Nicolino Fantasía, padre de Juan Carlos y suegro de Rosa, comenzó a ser canillita en el año 1950 con un puesto de diarios y revistas ubicado frente a la Plaza Mitre de Monte Grande. Falleció por un cáncer de pulmón a los 57 años. Juan Carlos atendió por un tiempo el puesto ubicado en la esquina de Fair y Malvinas, frente al supermercado Día%, hasta que falleció a los 50 años debido a un cáncer de tiroide. Ahora el kiosco le pertenece su hijo Fernando, mientras que Guillermo, su otro hijo, atiende en un puesto ubicado en la esquina de Luis Vernet y Zuviría, a tres cuadras del de Rosa.

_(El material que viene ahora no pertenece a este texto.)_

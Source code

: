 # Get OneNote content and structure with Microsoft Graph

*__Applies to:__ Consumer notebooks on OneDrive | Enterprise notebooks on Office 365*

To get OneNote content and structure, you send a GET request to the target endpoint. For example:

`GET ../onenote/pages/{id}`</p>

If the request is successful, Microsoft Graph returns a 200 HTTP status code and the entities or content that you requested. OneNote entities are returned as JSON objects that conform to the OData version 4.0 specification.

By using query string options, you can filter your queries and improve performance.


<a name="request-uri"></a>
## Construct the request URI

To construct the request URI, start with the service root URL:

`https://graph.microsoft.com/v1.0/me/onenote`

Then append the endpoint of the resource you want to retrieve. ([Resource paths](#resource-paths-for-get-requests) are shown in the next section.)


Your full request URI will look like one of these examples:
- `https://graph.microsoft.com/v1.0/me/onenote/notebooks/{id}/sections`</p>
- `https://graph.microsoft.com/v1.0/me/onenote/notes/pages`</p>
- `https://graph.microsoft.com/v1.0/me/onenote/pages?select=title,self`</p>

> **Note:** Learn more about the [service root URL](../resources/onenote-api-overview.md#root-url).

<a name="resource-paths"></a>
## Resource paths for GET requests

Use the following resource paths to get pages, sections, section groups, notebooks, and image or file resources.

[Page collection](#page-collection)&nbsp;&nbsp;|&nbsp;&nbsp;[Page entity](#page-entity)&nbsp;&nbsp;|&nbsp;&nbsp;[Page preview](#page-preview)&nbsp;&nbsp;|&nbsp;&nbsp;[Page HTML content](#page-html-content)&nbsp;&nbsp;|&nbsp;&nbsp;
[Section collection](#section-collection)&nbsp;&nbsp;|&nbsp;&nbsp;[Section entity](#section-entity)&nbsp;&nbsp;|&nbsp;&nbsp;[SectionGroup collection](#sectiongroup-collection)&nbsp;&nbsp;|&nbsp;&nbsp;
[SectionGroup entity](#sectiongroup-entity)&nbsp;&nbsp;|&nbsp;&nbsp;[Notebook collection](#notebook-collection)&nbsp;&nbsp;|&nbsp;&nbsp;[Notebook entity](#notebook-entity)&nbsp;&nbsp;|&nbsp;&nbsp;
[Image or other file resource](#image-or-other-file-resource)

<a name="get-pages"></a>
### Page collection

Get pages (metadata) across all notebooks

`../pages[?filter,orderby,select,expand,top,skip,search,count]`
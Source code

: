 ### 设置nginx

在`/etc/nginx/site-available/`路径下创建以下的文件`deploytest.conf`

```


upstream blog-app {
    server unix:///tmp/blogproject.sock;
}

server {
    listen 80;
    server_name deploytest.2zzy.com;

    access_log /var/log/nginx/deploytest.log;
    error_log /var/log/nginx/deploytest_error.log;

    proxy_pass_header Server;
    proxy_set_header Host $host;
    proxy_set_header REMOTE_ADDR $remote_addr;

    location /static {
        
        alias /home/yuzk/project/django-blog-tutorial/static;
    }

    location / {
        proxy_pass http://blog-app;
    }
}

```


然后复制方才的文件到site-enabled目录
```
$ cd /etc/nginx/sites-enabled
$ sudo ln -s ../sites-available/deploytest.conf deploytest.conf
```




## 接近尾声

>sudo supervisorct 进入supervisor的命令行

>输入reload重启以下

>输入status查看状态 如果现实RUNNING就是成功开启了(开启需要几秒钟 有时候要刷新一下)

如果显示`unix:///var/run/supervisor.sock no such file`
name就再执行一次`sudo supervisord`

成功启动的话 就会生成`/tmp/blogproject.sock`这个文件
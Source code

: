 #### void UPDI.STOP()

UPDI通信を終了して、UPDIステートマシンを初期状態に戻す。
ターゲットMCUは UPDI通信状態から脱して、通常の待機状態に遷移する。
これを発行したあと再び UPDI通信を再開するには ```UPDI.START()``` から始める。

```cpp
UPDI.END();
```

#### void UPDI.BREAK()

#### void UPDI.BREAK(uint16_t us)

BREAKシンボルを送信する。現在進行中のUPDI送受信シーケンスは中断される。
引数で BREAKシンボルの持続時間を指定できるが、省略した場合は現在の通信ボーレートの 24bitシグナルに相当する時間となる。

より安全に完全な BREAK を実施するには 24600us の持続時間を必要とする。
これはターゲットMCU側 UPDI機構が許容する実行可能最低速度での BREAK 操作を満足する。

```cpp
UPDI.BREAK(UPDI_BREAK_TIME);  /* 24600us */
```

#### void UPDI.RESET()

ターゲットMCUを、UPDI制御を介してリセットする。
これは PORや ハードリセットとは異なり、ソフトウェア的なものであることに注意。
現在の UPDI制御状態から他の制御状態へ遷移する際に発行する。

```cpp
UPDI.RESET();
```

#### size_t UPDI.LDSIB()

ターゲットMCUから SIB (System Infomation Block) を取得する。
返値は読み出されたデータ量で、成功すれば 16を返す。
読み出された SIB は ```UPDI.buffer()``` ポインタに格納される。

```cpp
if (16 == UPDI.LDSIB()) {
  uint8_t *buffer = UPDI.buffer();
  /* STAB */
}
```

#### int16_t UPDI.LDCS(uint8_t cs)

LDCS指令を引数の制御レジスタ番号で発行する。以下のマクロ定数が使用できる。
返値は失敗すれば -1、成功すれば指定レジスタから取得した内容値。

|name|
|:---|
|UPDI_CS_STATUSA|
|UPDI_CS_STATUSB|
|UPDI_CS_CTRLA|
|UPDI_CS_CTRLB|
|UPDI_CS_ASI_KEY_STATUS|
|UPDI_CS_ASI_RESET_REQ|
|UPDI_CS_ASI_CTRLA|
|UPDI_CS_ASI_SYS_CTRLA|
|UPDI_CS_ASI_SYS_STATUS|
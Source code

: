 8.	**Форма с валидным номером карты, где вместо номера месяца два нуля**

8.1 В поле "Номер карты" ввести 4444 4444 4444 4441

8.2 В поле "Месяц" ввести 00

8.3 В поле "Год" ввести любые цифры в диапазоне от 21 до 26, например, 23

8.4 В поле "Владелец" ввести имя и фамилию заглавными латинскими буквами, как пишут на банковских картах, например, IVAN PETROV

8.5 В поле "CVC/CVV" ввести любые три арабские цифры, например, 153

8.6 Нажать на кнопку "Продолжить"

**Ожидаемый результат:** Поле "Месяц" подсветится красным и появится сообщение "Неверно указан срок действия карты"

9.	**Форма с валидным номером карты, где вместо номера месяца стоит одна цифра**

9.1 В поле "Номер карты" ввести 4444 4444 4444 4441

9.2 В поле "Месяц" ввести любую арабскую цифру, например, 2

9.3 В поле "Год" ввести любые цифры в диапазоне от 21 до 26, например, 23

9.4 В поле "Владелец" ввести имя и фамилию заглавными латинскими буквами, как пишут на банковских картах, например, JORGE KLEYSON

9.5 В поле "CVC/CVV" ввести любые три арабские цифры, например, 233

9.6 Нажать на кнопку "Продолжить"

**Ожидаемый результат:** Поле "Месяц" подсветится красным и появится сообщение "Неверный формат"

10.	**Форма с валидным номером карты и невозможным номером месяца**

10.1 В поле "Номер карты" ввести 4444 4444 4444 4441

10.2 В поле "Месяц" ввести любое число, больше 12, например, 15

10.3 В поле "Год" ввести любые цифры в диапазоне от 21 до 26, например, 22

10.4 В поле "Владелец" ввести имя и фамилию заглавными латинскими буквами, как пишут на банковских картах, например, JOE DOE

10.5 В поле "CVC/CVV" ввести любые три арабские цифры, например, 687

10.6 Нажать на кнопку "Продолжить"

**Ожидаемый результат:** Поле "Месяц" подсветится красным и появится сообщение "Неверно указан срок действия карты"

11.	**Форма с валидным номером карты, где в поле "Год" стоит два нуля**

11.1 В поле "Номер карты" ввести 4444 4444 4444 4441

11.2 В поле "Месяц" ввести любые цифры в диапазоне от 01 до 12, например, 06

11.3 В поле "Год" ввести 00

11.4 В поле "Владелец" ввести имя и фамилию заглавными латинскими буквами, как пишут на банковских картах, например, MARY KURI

Rosa tiene 68 años, pero elige seguir trabajando y estar en contacto con la gente del barrio: “Me hace muy bien. Hasta que Dios me dé salud voy a estar al pie del cañón. Tengo muy buen trato con las personas de todas las edades. Y siempre se van con una sonrisa porque les digo un chiste o dialogamos”.
“Tengo miles de experiencias de chicos que los conocía de chiquitos y después de muchos años aparecen acá y me dicen que me conocen, que cuando eran chicos venían a comprar. Ya hombres con hijos. O un cliente que no lo viste más y no sabés si está enfermo o qué le pasa. Trato de averiguar qué le pasa con la gente que viene y capaz lo conoce. Somos como una familia. Y más acá, en el barrio. A mis clientes, a la mayoría, los conozco por nombre y sé a qué se dedican. Eso es lo que yo trato de mantener, un trato cordial y familiero”, remarcó.
“Todo eso a mí me genera un orgullo muy grande. Acá viene gente a preguntarme una calle, se queda conversando y se va siempre con una sonrisa. Porque siempre me van a ver alegre, con un chiste, con buena onda y con una sonrisa. En la calle también soy así. Soy esto. Rosa Palombo es esto. En todos lados doy así, es mi esencia. Y vivo feliz, gracias a Dios”, concluyó.
¿Por qué se festeja el Día del Canillita?
Cada 7 de noviembre se celebra en el país el Día del Canillita, en honor a los vendedores de diarios y revistas. Esta celebración, que comenzó a realizarse en 1947, se inició debido al fallecimiento de Florencio Sánchez, periodista y dramaturgo que escribió la obra de teatro Canillita. Esta trataba acerca de un joven vendedor de diarios, de orígenes humildes, al cual sus pantalones le quedaban cortos, dejándole a la vista las canillas, sus piernas muy flacas.
Es por eso que todos los 7 de noviembre desde 2009 se los honra a los canillitas y tienen un franco, siendo este uno de los cinco días del año en que no hay diarios en todo el país. Los otros cuatro son: 25 de diciembre, 1° de enero, 1° de mayo y el Viernes Santo.